- _Problem statement_: Only an exact, line-for-line copy of the data will serve as the answer.

- _Source records_:
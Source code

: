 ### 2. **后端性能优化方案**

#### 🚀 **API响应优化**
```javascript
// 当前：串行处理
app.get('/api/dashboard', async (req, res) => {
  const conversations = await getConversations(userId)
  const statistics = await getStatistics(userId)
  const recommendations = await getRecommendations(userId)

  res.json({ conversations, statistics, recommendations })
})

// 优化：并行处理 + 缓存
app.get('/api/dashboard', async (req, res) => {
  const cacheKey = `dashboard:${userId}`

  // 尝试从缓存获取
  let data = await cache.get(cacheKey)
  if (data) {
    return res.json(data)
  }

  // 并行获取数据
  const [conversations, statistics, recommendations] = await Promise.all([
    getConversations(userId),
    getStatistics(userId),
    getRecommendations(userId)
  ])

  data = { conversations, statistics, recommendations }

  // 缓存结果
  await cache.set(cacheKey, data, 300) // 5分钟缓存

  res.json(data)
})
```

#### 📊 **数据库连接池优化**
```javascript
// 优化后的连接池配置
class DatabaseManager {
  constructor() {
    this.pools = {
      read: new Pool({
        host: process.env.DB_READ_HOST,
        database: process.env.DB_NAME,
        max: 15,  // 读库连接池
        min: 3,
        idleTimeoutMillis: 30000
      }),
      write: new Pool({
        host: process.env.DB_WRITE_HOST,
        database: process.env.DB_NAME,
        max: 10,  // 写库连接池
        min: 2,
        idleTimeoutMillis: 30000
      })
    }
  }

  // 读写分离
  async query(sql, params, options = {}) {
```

- _Answer to the problem_:
Source code

: ### 2. **后端性能优化方案**

#### 🚀 **API响应优化**
```javascript
// 当前：串行处理
app.get('/api/dashboard', async (req, res) => {
  const conversations = await getConversations(userId)
  const statistics = await getStatistics(userId)
  const recommendations = await getRecommendations(userId)

  res.json({ conversations, statistics, recommendations })
})

// 优化：并行处理 + 缓存
app.get('/api/dashboard', async (req, res) => {
  const cacheKey = `dashboard:${userId}`

  // 尝试从缓存获取
  let data = await cache.get(cacheKey)
  if (data) {
    return res.json(data)
  }

  // 并行获取数据
  const [conversations, statistics, recommendations] = await Promise.all([
    getConversations(userId),
    getStatistics(userId),
    getRecommendations(userId)
  ])

  data = { conversations, statistics, recommendations }

  // 缓存结果
  await cache.set(cacheKey, data, 300) // 5分钟缓存

  res.json(data)
})
```

#### 📊 **数据库连接池优化**
```javascript
// 优化后的连接池配置
class DatabaseManager {
  constructor() {
    this.pools = {
      read: new Pool({
        host: process.env.DB_READ_HOST,
        database: process.env.DB_NAME,
        max: 15,  // 读库连接池
        min: 3,
        idleTimeoutMillis: 30000
      }),
      write: new Pool({
        host: process.env.DB_WRITE_HOST,
        database: process.env.DB_NAME,
        max: 10,  // 写库连接池
        min: 2,
        idleTimeoutMillis: 30000
      })
    }
  }

  // 读写分离
  async query(sql, params, options = {}) {
```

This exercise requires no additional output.